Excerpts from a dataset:
----------------------------------------
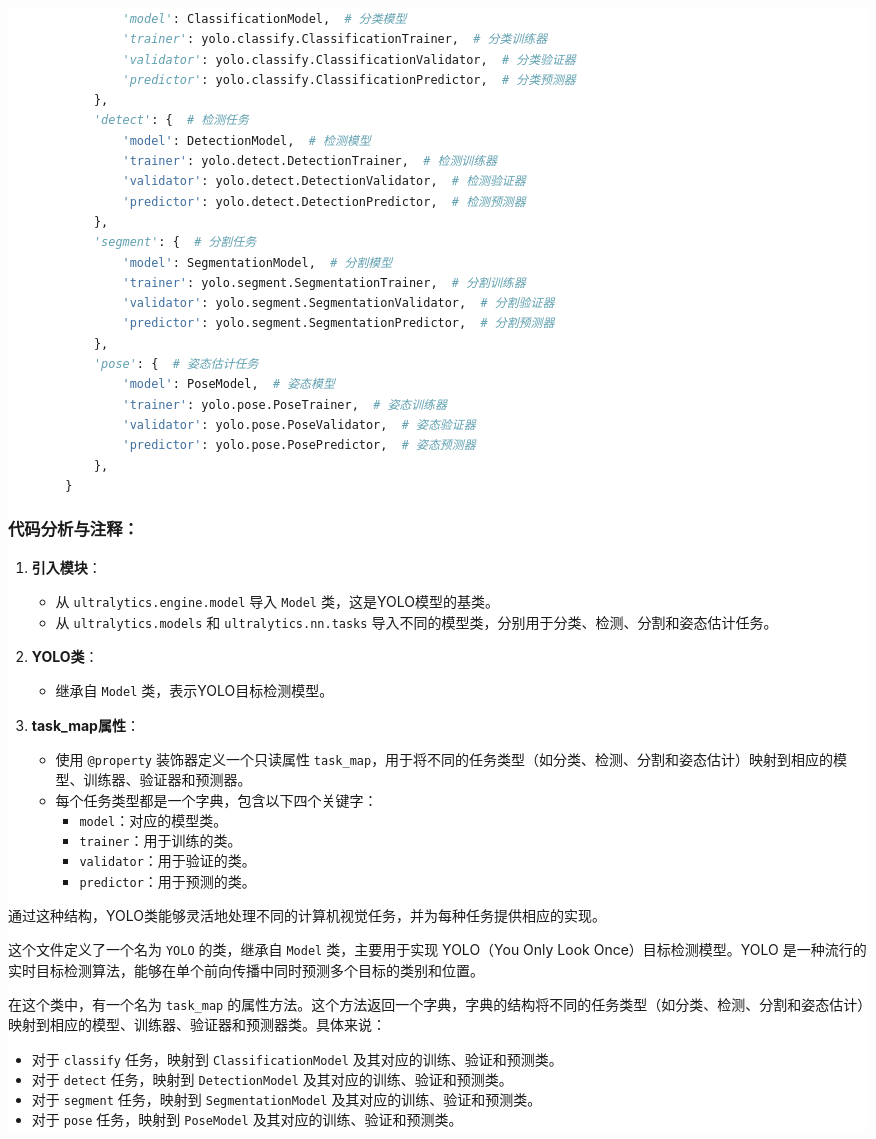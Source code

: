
 ```python
                'model': ClassificationModel,  # 分类模型
                'trainer': yolo.classify.ClassificationTrainer,  # 分类训练器
                'validator': yolo.classify.ClassificationValidator,  # 分类验证器
                'predictor': yolo.classify.ClassificationPredictor,  # 分类预测器
            },
            'detect': {  # 检测任务
                'model': DetectionModel,  # 检测模型
                'trainer': yolo.detect.DetectionTrainer,  # 检测训练器
                'validator': yolo.detect.DetectionValidator,  # 检测验证器
                'predictor': yolo.detect.DetectionPredictor,  # 检测预测器
            },
            'segment': {  # 分割任务
                'model': SegmentationModel,  # 分割模型
                'trainer': yolo.segment.SegmentationTrainer,  # 分割训练器
                'validator': yolo.segment.SegmentationValidator,  # 分割验证器
                'predictor': yolo.segment.SegmentationPredictor,  # 分割预测器
            },
            'pose': {  # 姿态估计任务
                'model': PoseModel,  # 姿态模型
                'trainer': yolo.pose.PoseTrainer,  # 姿态训练器
                'validator': yolo.pose.PoseValidator,  # 姿态验证器
                'predictor': yolo.pose.PosePredictor,  # 姿态预测器
            },
        }
```

### 代码分析与注释：

1. **引入模块**：
   - 从 `ultralytics.engine.model` 导入 `Model` 类，这是YOLO模型的基类。
   - 从 `ultralytics.models` 和 `ultralytics.nn.tasks` 导入不同的模型类，分别用于分类、检测、分割和姿态估计任务。

2. **YOLO类**：
   - 继承自 `Model` 类，表示YOLO目标检测模型。

3. **task_map属性**：
   - 使用 `@property` 装饰器定义一个只读属性 `task_map`，用于将不同的任务类型（如分类、检测、分割和姿态估计）映射到相应的模型、训练器、验证器和预测器。
   - 每个任务类型都是一个字典，包含以下四个关键字：
     - `model`：对应的模型类。
     - `trainer`：用于训练的类。
     - `validator`：用于验证的类。
     - `predictor`：用于预测的类。

通过这种结构，YOLO类能够灵活地处理不同的计算机视觉任务，并为每种任务提供相应的实现。

这个文件定义了一个名为 `YOLO` 的类，继承自 `Model` 类，主要用于实现 YOLO（You Only Look Once）目标检测模型。YOLO 是一种流行的实时目标检测算法，能够在单个前向传播中同时预测多个目标的类别和位置。

在这个类中，有一个名为 `task_map` 的属性方法。这个方法返回一个字典，字典的结构将不同的任务类型（如分类、检测、分割和姿态估计）映射到相应的模型、训练器、验证器和预测器类。具体来说：

- 对于 `classify` 任务，映射到 `ClassificationModel` 及其对应的训练、验证和预测类。
- 对于 `detect` 任务，映射到 `DetectionModel` 及其对应的训练、验证和预测类。
- 对于 `segment` 任务，映射到 `SegmentationModel` 及其对应的训练、验证和预测类。
- 对于 `pose` 任务，映射到 `PoseModel` 及其对应的训练、验证和预测类。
----------------------------------------
TASK TO COMPLETE
Would you output all of the entries above exactly, keeping the pictures out?

SOLUTION BELOW
Source code

:
 ```python
                'model': ClassificationModel,  # 分类模型
                'trainer': yolo.classify.ClassificationTrainer,  # 分类训练器
                'validator': yolo.classify.ClassificationValidator,  # 分类验证器
                'predictor': yolo.classify.ClassificationPredictor,  # 分类预测器
            },
            'detect': {  # 检测任务
                'model': DetectionModel,  # 检测模型
                'trainer': yolo.detect.DetectionTrainer,  # 检测训练器
                'validator': yolo.detect.DetectionValidator,  # 检测验证器
                'predictor': yolo.detect.DetectionPredictor,  # 检测预测器
            },
            'segment': {  # 分割任务
                'model': SegmentationModel,  # 分割模型
                'trainer': yolo.segment.SegmentationTrainer,  # 分割训练器
                'validator': yolo.segment.SegmentationValidator,  # 分割验证器
                'predictor': yolo.segment.SegmentationPredictor,  # 分割预测器
            },
            'pose': {  # 姿态估计任务
                'model': PoseModel,  # 姿态模型
                'trainer': yolo.pose.PoseTrainer,  # 姿态训练器
                'validator': yolo.pose.PoseValidator,  # 姿态验证器
                'predictor': yolo.pose.PosePredictor,  # 姿态预测器
            },
        }
```

### 代码分析与注释：

1. **引入模块**：
   - 从 `ultralytics.engine.model` 导入 `Model` 类，这是YOLO模型的基类。
   - 从 `ultralytics.models` 和 `ultralytics.nn.tasks` 导入不同的模型类，分别用于分类、检测、分割和姿态估计任务。

2. **YOLO类**：
   - 继承自 `Model` 类，表示YOLO目标检测模型。

3. **task_map属性**：
   - 使用 `@property` 装饰器定义一个只读属性 `task_map`，用于将不同的任务类型（如分类、检测、分割和姿态估计）映射到相应的模型、训练器、验证器和预测器。
   - 每个任务类型都是一个字典，包含以下四个关键字：
     - `model`：对应的模型类。
     - `trainer`：用于训练的类。
     - `validator`：用于验证的类。
     - `predictor`：用于预测的类。

通过这种结构，YOLO类能够灵活地处理不同的计算机视觉任务，并为每种任务提供相应的实现。

这个文件定义了一个名为 `YOLO` 的类，继承自 `Model` 类，主要用于实现 YOLO（You Only Look Once）目标检测模型。YOLO 是一种流行的实时目标检测算法，能够在单个前向传播中同时预测多个目标的类别和位置。

在这个类中，有一个名为 `task_map` 的属性方法。这个方法返回一个字典，字典的结构将不同的任务类型（如分类、检测、分割和姿态估计）映射到相应的模型、训练器、验证器和预测器类。具体来说：

- 对于 `classify` 任务，映射到 `ClassificationModel` 及其对应的训练、验证和预测类。
- 对于 `detect` 任务，映射到 `DetectionModel` 及其对应的训练、验证和预测类。
- 对于 `segment` 任务，映射到 `SegmentationModel` 及其对应的训练、验证和预测类。
- 对于 `pose` 任务，映射到 `PoseModel` 及其对应的训练、验证和预测类。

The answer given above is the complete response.